◆ TO DO
In the data that follows, every line containing the word "repository" should be returned.

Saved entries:

^^^^^^^^

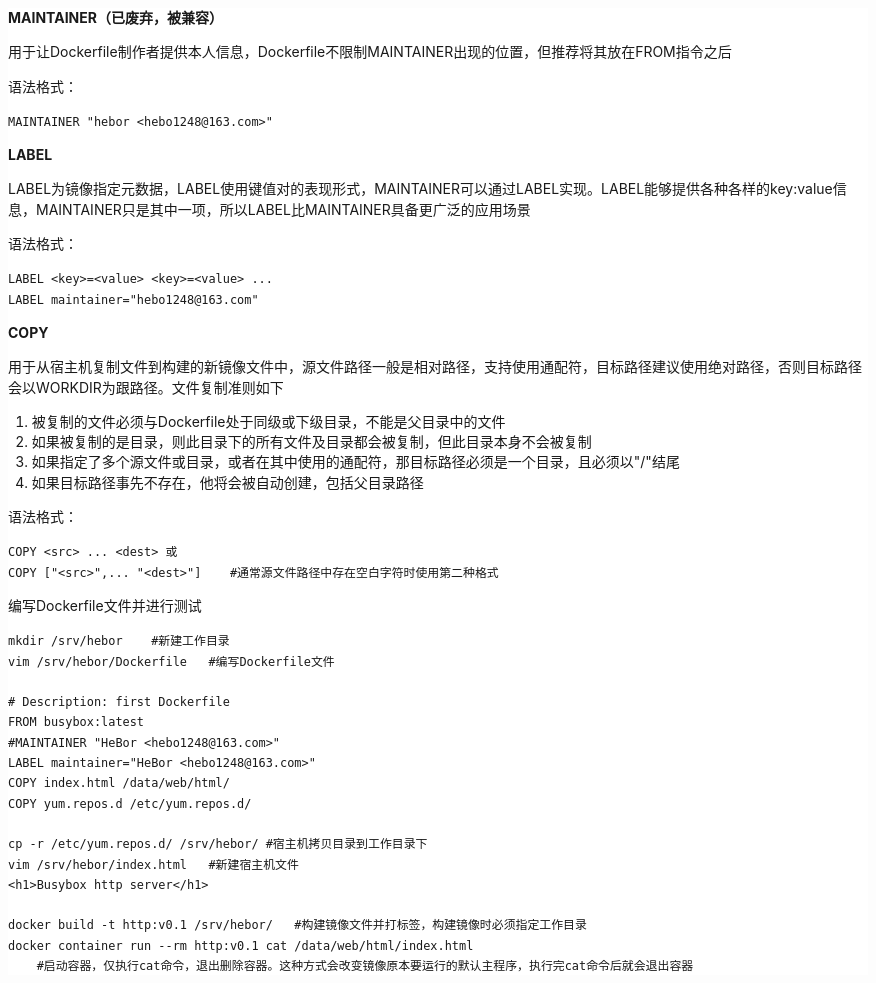 <span id="maintainer">**MAINTAINER（已废弃，被兼容）**</span>

用于让Dockerfile制作者提供本人信息，Dockerfile不限制MAINTAINER出现的位置，但推荐将其放在FROM指令之后 

语法格式：

```shell
MAINTAINER "hebor <hebo1248@163.com>"
```

<span id="label">**LABEL**</span>

LABEL为镜像指定元数据，LABEL使用键值对的表现形式，MAINTAINER可以通过LABEL实现。LABEL能够提供各种各样的key:value信息，MAINTAINER只是其中一项，所以LABEL比MAINTAINER具备更广泛的应用场景

语法格式：

```shell
LABEL <key>=<value> <key>=<value> ...
LABEL maintainer="hebo1248@163.com"
```

<span id="copy">**COPY**</span>

用于从宿主机复制文件到构建的新镜像文件中，源文件路径一般是相对路径，支持使用通配符，目标路径建议使用绝对路径，否则目标路径会以WORKDIR为跟路径。文件复制准则如下

1. 被复制的文件必须与Dockerfile处于同级或下级目录，不能是父目录中的文件
2. 如果被复制的是目录，则此目录下的所有文件及目录都会被复制，但此目录本身不会被复制
3. 如果指定了多个源文件或目录，或者在其中使用的通配符，那目标路径必须是一个目录，且必须以"/"结尾
4. 如果目标路径事先不存在，他将会被自动创建，包括父目录路径

语法格式：

```shell
COPY <src> ... <dest> 或
COPY ["<src>",... "<dest>"]    #通常源文件路径中存在空白字符时使用第二种格式
```

编写Dockerfile文件并进行测试

```shell
mkdir /srv/hebor	#新建工作目录
vim /srv/hebor/Dockerfile	#编写Dockerfile文件

# Description: first Dockerfile
FROM busybox:latest
#MAINTAINER "HeBor <hebo1248@163.com>"
LABEL maintainer="HeBor <hebo1248@163.com>"
COPY index.html /data/web/html/
COPY yum.repos.d /etc/yum.repos.d/

cp -r /etc/yum.repos.d/ /srv/hebor/	#宿主机拷贝目录到工作目录下
vim /srv/hebor/index.html	#新建宿主机文件
<h1>Busybox http server</h1>

docker build -t http:v0.1 /srv/hebor/	#构建镜像文件并打标签，构建镜像时必须指定工作目录
docker container run --rm http:v0.1 cat /data/web/html/index.html
	#启动容器，仅执行cat命令，退出删除容器。这种方式会改变镜像原本要运行的默认主程序，执行完cat命令后就会退出容器
```
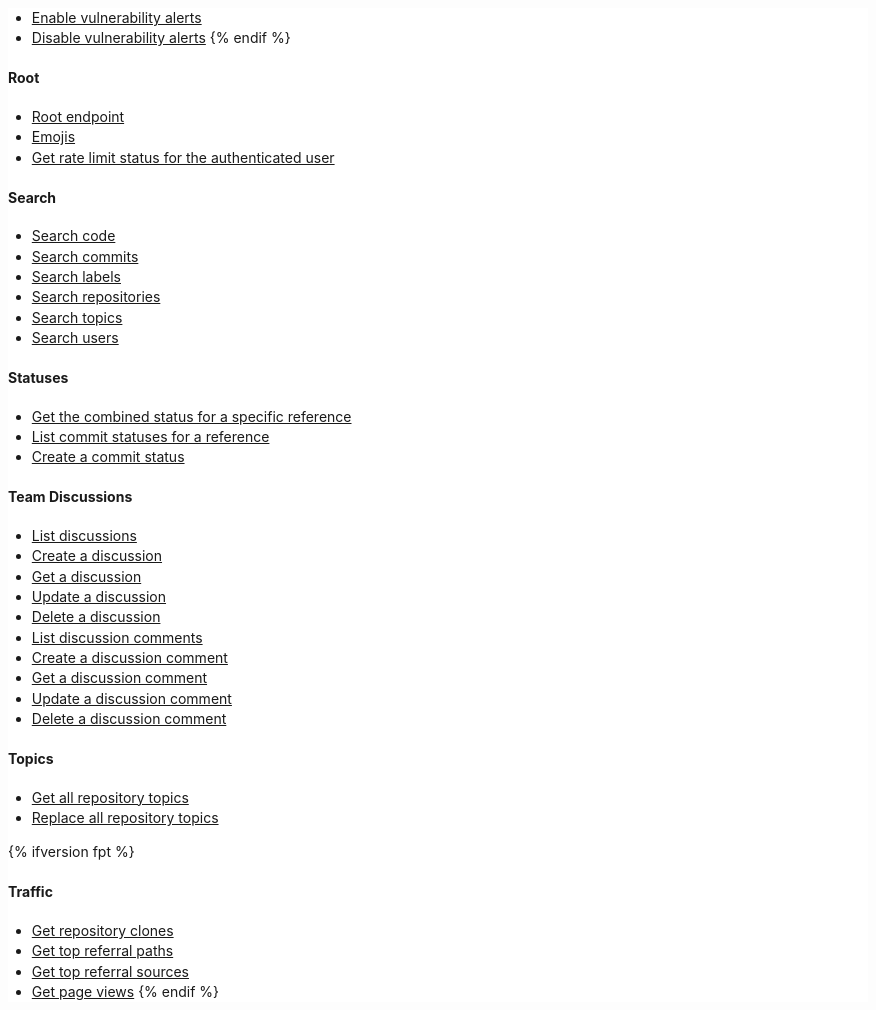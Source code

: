 - [Enable vulnerability alerts](/rest/reference/repos#enable-vulnerability-alerts)
- [Disable vulnerability alerts](/rest/reference/repos#disable-vulnerability-alerts)
  {% endif %}

#### Root

- [Root endpoint](/rest#root-endpoint)
- [Emojis](/rest/reference/emojis#emojis)
- [Get rate limit status for the authenticated user](/rest/reference/rate-limit#get-rate-limit-status-for-the-authenticated-user)

#### Search

- [Search code](/rest/reference/search#search-code)
- [Search commits](/rest/reference/search#search-commits)
- [Search labels](/rest/reference/search#search-labels)
- [Search repositories](/rest/reference/search#search-repositories)
- [Search topics](/rest/reference/search#search-topics)
- [Search users](/rest/reference/search#search-users)

#### Statuses

- [Get the combined status for a specific reference](/rest/reference/repos#get-the-combined-status-for-a-specific-reference)
- [List commit statuses for a reference](/rest/reference/repos#list-commit-statuses-for-a-reference)
- [Create a commit status](/rest/reference/repos#create-a-commit-status)

#### Team Discussions

- [List discussions](/rest/reference/teams#list-discussions)
- [Create a discussion](/rest/reference/teams#create-a-discussion)
- [Get a discussion](/rest/reference/teams#get-a-discussion)
- [Update a discussion](/rest/reference/teams#update-a-discussion)
- [Delete a discussion](/rest/reference/teams#delete-a-discussion)
- [List discussion comments](/rest/reference/teams#list-discussion-comments)
- [Create a discussion comment](/rest/reference/teams#create-a-discussion-comment)
- [Get a discussion comment](/rest/reference/teams#get-a-discussion-comment)
- [Update a discussion comment](/rest/reference/teams#update-a-discussion-comment)
- [Delete a discussion comment](/rest/reference/teams#delete-a-discussion-comment)

#### Topics

- [Get all repository topics](/rest/reference/repos#get-all-repository-topics)
- [Replace all repository topics](/rest/reference/repos#replace-all-repository-topics)

{% ifversion fpt %}

#### Traffic

- [Get repository clones](/rest/reference/repos#get-repository-clones)
- [Get top referral paths](/rest/reference/repos#get-top-referral-paths)
- [Get top referral sources](/rest/reference/repos#get-top-referral-sources)
- [Get page views](/rest/reference/repos#get-page-views)
  {% endif %}
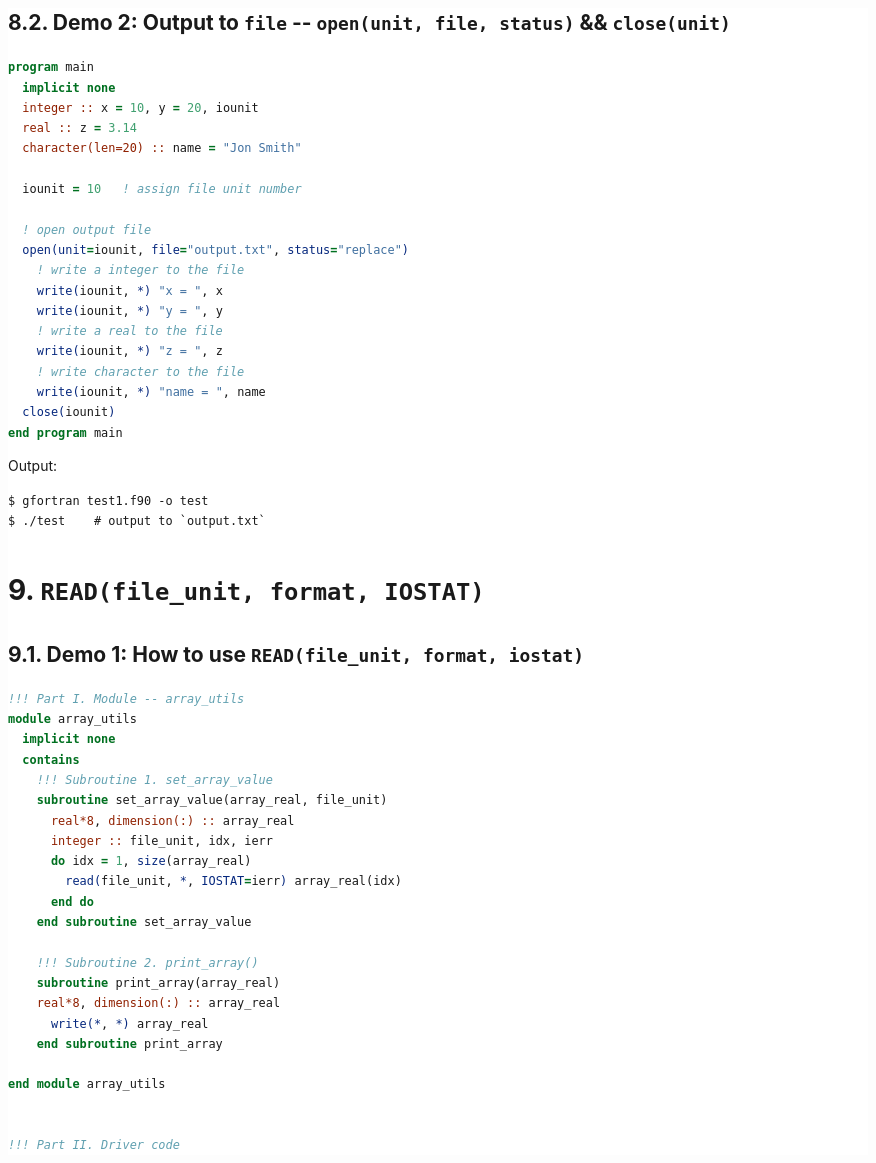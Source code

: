 
## 8.2. Demo 2: Output to `file` -- `open(unit, file, status)` && `close(unit)`
```fortran
program main
  implicit none
  integer :: x = 10, y = 20, iounit
  real :: z = 3.14
  character(len=20) :: name = "Jon Smith"

  iounit = 10   ! assign file unit number

  ! open output file
  open(unit=iounit, file="output.txt", status="replace")
    ! write a integer to the file
    write(iounit, *) "x = ", x
    write(iounit, *) "y = ", y
    ! write a real to the file
    write(iounit, *) "z = ", z
    ! write character to the file
    write(iounit, *) "name = ", name
  close(iounit)
end program main
```
Output:
```shell
$ gfortran test1.f90 -o test
$ ./test    # output to `output.txt`
```


# 9. `READ(file_unit, format, IOSTAT)`
<font color="steelblue" size="4">



</font>

## 9.1. Demo 1: How to use `READ(file_unit, format, iostat)`
```fortran
!!! Part I. Module -- array_utils
module array_utils
  implicit none
  contains
    !!! Subroutine 1. set_array_value
    subroutine set_array_value(array_real, file_unit)
      real*8, dimension(:) :: array_real
      integer :: file_unit, idx, ierr
      do idx = 1, size(array_real)
        read(file_unit, *, IOSTAT=ierr) array_real(idx)
      end do
    end subroutine set_array_value

    !!! Subroutine 2. print_array()
    subroutine print_array(array_real)
    real*8, dimension(:) :: array_real
      write(*, *) array_real
    end subroutine print_array

end module array_utils


!!! Part II. Driver code
```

^^^^^^^^

◆ SOLUTION TO THIS PROBLEM
- [Get all repository topics](/rest/reference/repos#get-all-repository-topics)
- [Replace all repository topics](/rest/reference/repos#replace-all-repository-topics)
- [Get repository clones](/rest/reference/repos#get-repository-clones)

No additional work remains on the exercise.